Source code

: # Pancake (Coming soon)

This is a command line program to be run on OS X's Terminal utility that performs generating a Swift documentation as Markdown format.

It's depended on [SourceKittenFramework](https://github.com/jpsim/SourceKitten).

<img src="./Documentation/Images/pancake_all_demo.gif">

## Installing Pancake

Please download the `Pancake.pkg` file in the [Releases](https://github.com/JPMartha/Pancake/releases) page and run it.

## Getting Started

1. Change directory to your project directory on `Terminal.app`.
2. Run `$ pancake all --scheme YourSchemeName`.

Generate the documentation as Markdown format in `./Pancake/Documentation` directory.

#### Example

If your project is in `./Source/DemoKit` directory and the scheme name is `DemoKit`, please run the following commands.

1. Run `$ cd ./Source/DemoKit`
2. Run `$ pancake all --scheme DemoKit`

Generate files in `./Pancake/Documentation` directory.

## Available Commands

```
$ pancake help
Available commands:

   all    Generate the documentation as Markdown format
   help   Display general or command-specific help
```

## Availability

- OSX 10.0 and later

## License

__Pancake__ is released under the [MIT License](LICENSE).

************

Each line above needs to be repeated exactly, with nothing omitted.

(REPLY):
Source code

: # Pancake (Coming soon)

This is a command line program to be run on OS X's Terminal utility that performs generating a Swift documentation as Markdown format.

It's depended on [SourceKittenFramework](https://github.com/jpsim/SourceKitten).

<img src="./Documentation/Images/pancake_all_demo.gif">

## Installing Pancake

Please download the `Pancake.pkg` file in the [Releases](https://github.com/JPMartha/Pancake/releases) page and run it.

## Getting Started

1. Change directory to your project directory on `Terminal.app`.
2. Run `$ pancake all --scheme YourSchemeName`.

Generate the documentation as Markdown format in `./Pancake/Documentation` directory.

#### Example

If your project is in `./Source/DemoKit` directory and the scheme name is `DemoKit`, please run the following commands.

1. Run `$ cd ./Source/DemoKit`
2. Run `$ pancake all --scheme DemoKit`

Generate files in `./Pancake/Documentation` directory.

## Available Commands

```
$ pancake help
Available commands:

   all    Generate the documentation as Markdown format
   help   Display general or command-specific help
```

## Availability

- OSX 10.0 and later

## License

__Pancake__ is released under the [MIT License](LICENSE).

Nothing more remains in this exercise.